─── Records provided ───

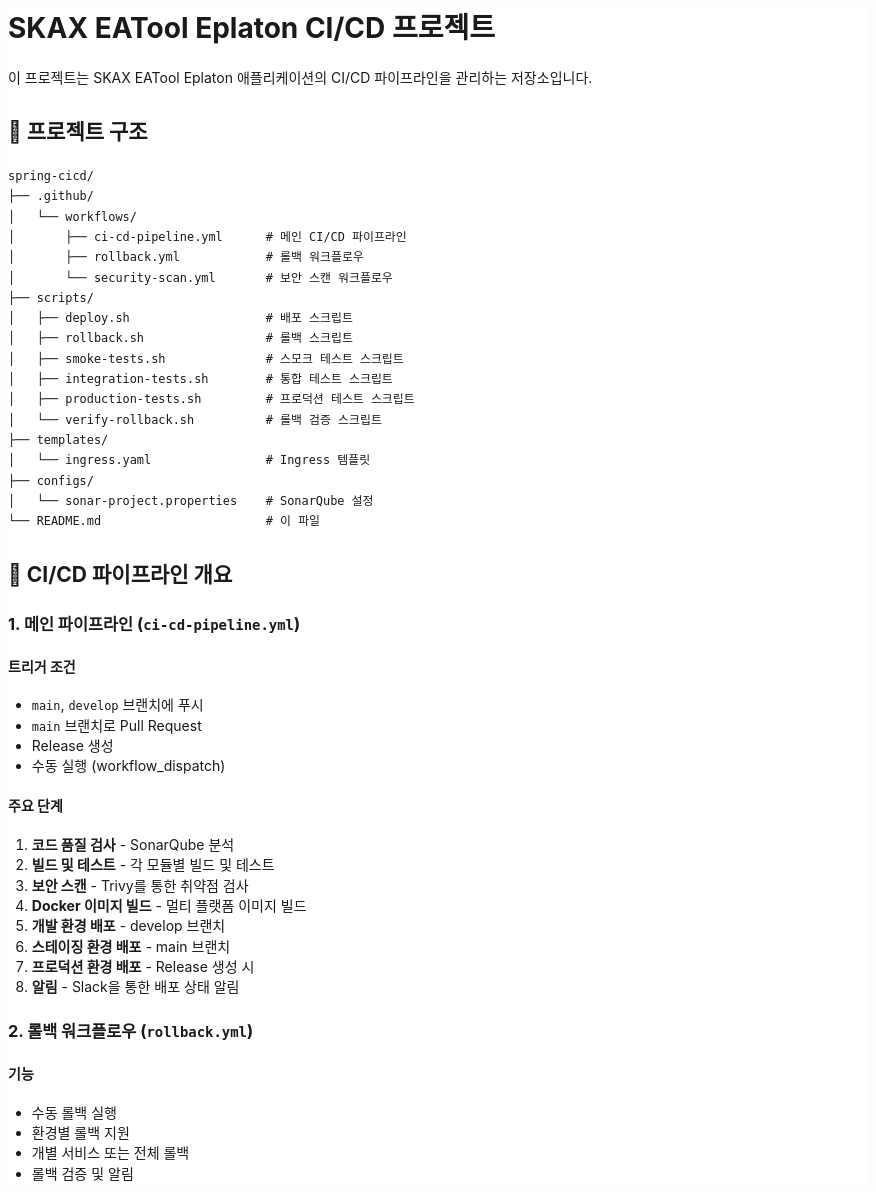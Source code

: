 # SKAX EATool Eplaton CI/CD 프로젝트

이 프로젝트는 SKAX EATool Eplaton 애플리케이션의 CI/CD 파이프라인을 관리하는 저장소입니다.

## 📁 프로젝트 구조

```
spring-cicd/
├── .github/
│   └── workflows/
│       ├── ci-cd-pipeline.yml      # 메인 CI/CD 파이프라인
│       ├── rollback.yml            # 롤백 워크플로우
│       └── security-scan.yml       # 보안 스캔 워크플로우
├── scripts/
│   ├── deploy.sh                   # 배포 스크립트
│   ├── rollback.sh                 # 롤백 스크립트
│   ├── smoke-tests.sh              # 스모크 테스트 스크립트
│   ├── integration-tests.sh        # 통합 테스트 스크립트
│   ├── production-tests.sh         # 프로덕션 테스트 스크립트
│   └── verify-rollback.sh          # 롤백 검증 스크립트
├── templates/
│   └── ingress.yaml                # Ingress 템플릿
├── configs/
│   └── sonar-project.properties    # SonarQube 설정
└── README.md                       # 이 파일
```

## 🚀 CI/CD 파이프라인 개요

### 1. 메인 파이프라인 (`ci-cd-pipeline.yml`)

#### 트리거 조건
- `main`, `develop` 브랜치에 푸시
- `main` 브랜치로 Pull Request
- Release 생성
- 수동 실행 (workflow_dispatch)

#### 주요 단계
1. **코드 품질 검사** - SonarQube 분석
2. **빌드 및 테스트** - 각 모듈별 빌드 및 테스트
3. **보안 스캔** - Trivy를 통한 취약점 검사
4. **Docker 이미지 빌드** - 멀티 플랫폼 이미지 빌드
5. **개발 환경 배포** - develop 브랜치
6. **스테이징 환경 배포** - main 브랜치
7. **프로덕션 환경 배포** - Release 생성 시
8. **알림** - Slack을 통한 배포 상태 알림

### 2. 롤백 워크플로우 (`rollback.yml`)

#### 기능
- 수동 롤백 실행
- 환경별 롤백 지원
- 개별 서비스 또는 전체 롤백
- 롤백 검증 및 알림

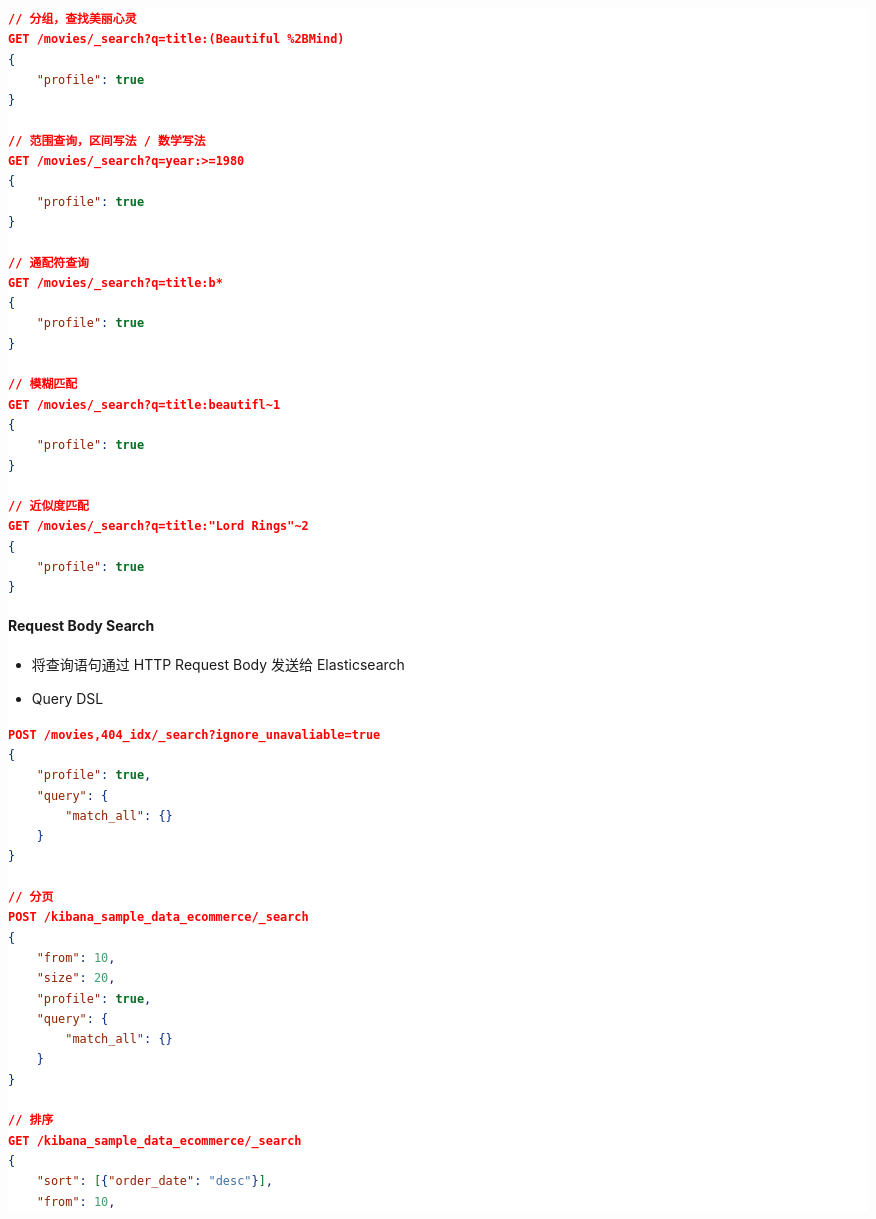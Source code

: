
```json
// 分组，查找美丽心灵
GET /movies/_search?q=title:(Beautiful %2BMind)
{
    "profile": true
}

// 范围查询，区间写法 / 数学写法
GET /movies/_search?q=year:>=1980
{
    "profile": true
}

// 通配符查询
GET /movies/_search?q=title:b*
{
    "profile": true
}

// 模糊匹配
GET /movies/_search?q=title:beautifl~1
{
    "profile": true
}

// 近似度匹配
GET /movies/_search?q=title:"Lord Rings"~2
{
    "profile": true
}

```



#### Request Body Search

-   将查询语句通过 HTTP Request Body 发送给 Elasticsearch

-   Query DSL

``` json
POST /movies,404_idx/_search?ignore_unavaliable=true
{
    "profile": true,
    "query": {
        "match_all": {}
    }
}

// 分页
POST /kibana_sample_data_ecommerce/_search
{
    "from": 10,
    "size": 20,
    "profile": true,
    "query": {
        "match_all": {}
    }
}

// 排序
GET /kibana_sample_data_ecommerce/_search
{
    "sort": [{"order_date": "desc"}],
    "from": 10,
```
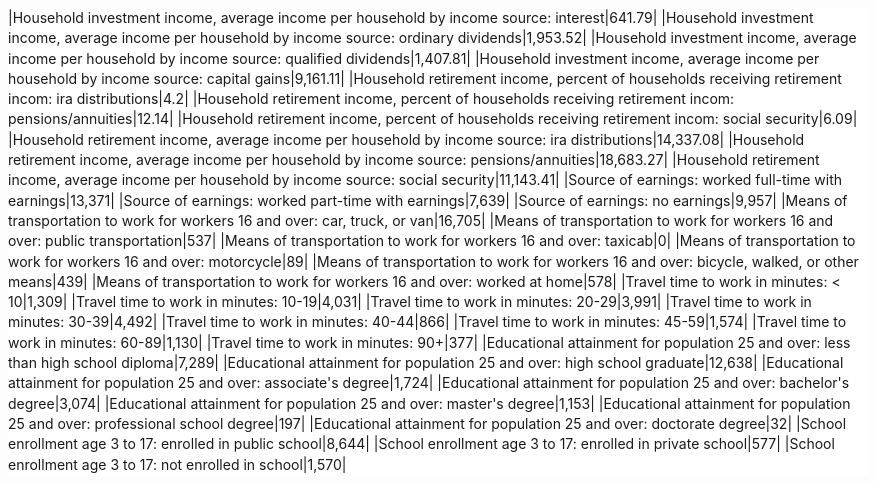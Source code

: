 |Household investment income, average income per household by income source: interest|641.79|
|Household investment income, average income per household by income source: ordinary dividends|1,953.52|
|Household investment income, average income per household by income source: qualified dividends|1,407.81|
|Household investment income, average income per household by income source: capital gains|9,161.11|
|Household retirement income, percent of households receiving retirement incom: ira distributions|4.2|
|Household retirement income, percent of households receiving retirement incom: pensions/annuities|12.14|
|Household retirement income, percent of households receiving retirement incom: social security|6.09|
|Household retirement income, average income per household by income source: ira distributions|14,337.08|
|Household retirement income, average income per household by income source: pensions/annuities|18,683.27|
|Household retirement income, average income per household by income source: social security|11,143.41|
|Source of earnings: worked full-time with earnings|13,371|
|Source of earnings: worked part-time with earnings|7,639|
|Source of earnings: no earnings|9,957|
|Means of transportation to work for workers 16 and over: car, truck, or van|16,705|
|Means of transportation to work for workers 16 and over: public transportation|537|
|Means of transportation to work for workers 16 and over: taxicab|0|
|Means of transportation to work for workers 16 and over: motorcycle|89|
|Means of transportation to work for workers 16 and over: bicycle, walked, or other means|439|
|Means of transportation to work for workers 16 and over: worked at home|578|
|Travel time to work in minutes: < 10|1,309|
|Travel time to work in minutes: 10-19|4,031|
|Travel time to work in minutes: 20-29|3,991|
|Travel time to work in minutes: 30-39|4,492|
|Travel time to work in minutes: 40-44|866|
|Travel time to work in minutes: 45-59|1,574|
|Travel time to work in minutes: 60-89|1,130|
|Travel time to work in minutes: 90+|377|
|Educational attainment for population 25 and over: less than high school diploma|7,289|
|Educational attainment for population 25 and over: high school graduate|12,638|
|Educational attainment for population 25 and over: associate's degree|1,724|
|Educational attainment for population 25 and over: bachelor's degree|3,074|
|Educational attainment for population 25 and over: master's degree|1,153|
|Educational attainment for population 25 and over: professional school degree|197|
|Educational attainment for population 25 and over: doctorate degree|32|
|School enrollment age 3 to 17: enrolled in public school|8,644|
|School enrollment age 3 to 17: enrolled in private school|577|
|School enrollment age 3 to 17: not enrolled in school|1,570|
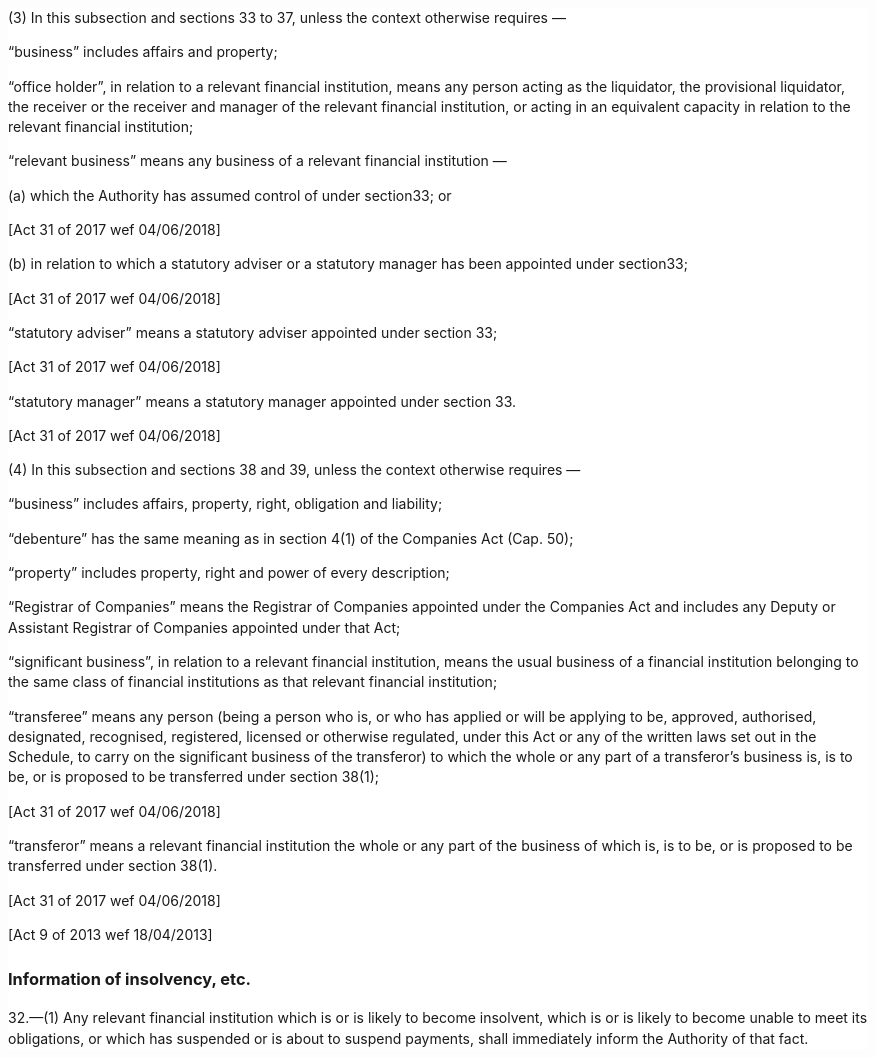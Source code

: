 (3) In this subsection and sections 33 to 37, unless the context otherwise requires —

“business” includes affairs and property;

“office holder”, in relation to a relevant financial institution, means any person acting as the liquidator, the provisional liquidator, the receiver or the receiver and manager of the relevant financial institution, or acting in an equivalent capacity in relation to the relevant financial institution;

“relevant business” means any business of a relevant financial institution —

(a) which the Authority has assumed control of under section33; or

[Act 31 of 2017 wef 04/06/2018]

(b) in relation to which a statutory adviser or a statutory manager has been appointed under section33;

[Act 31 of 2017 wef 04/06/2018]

“statutory adviser” means a statutory adviser appointed under section 33;

[Act 31 of 2017 wef 04/06/2018]

“statutory manager” means a statutory manager appointed under section 33.

[Act 31 of 2017 wef 04/06/2018]

(4) In this subsection and sections 38 and 39, unless the context otherwise requires —

“business” includes affairs, property, right, obligation and liability;

“debenture” has the same meaning as in section 4(1) of the Companies Act (Cap. 50);

“property” includes property, right and power of every description;

“Registrar of Companies” means the Registrar of Companies appointed under the Companies Act and includes any Deputy or Assistant Registrar of Companies appointed under that Act;

“significant business”, in relation to a relevant financial institution, means the usual business of a financial institution belonging to the same class of financial institutions as that relevant financial institution;

“transferee” means any person (being a person who is, or who has applied or will be applying to be, approved, authorised, designated, recognised, registered, licensed or otherwise regulated, under this Act or any of the written laws set out in the Schedule, to carry on the significant business of the transferor) to which the whole or any part of a transferor’s business is, is to be, or is proposed to be transferred under section 38(1);

[Act 31 of 2017 wef 04/06/2018]

“transferor” means a relevant financial institution the whole or any part of the business of which is, is to be, or is proposed to be transferred under section 38(1).

[Act 31 of 2017 wef 04/06/2018]

[Act 9 of 2013 wef 18/04/2013]

### Information of insolvency, etc.

32\.—(1) Any relevant financial institution which is or is likely to become insolvent, which is or is likely to become unable to meet its obligations, or which has suspended or is about to suspend payments, shall immediately inform the Authority of that fact.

───

### What is required
Every line in the records above that contains the word "POST" should be copied out.

### Response to this task
POST /movies,404_idx/_search?ignore_unavaliable=true
POST /kibana_sample_data_ecommerce/_search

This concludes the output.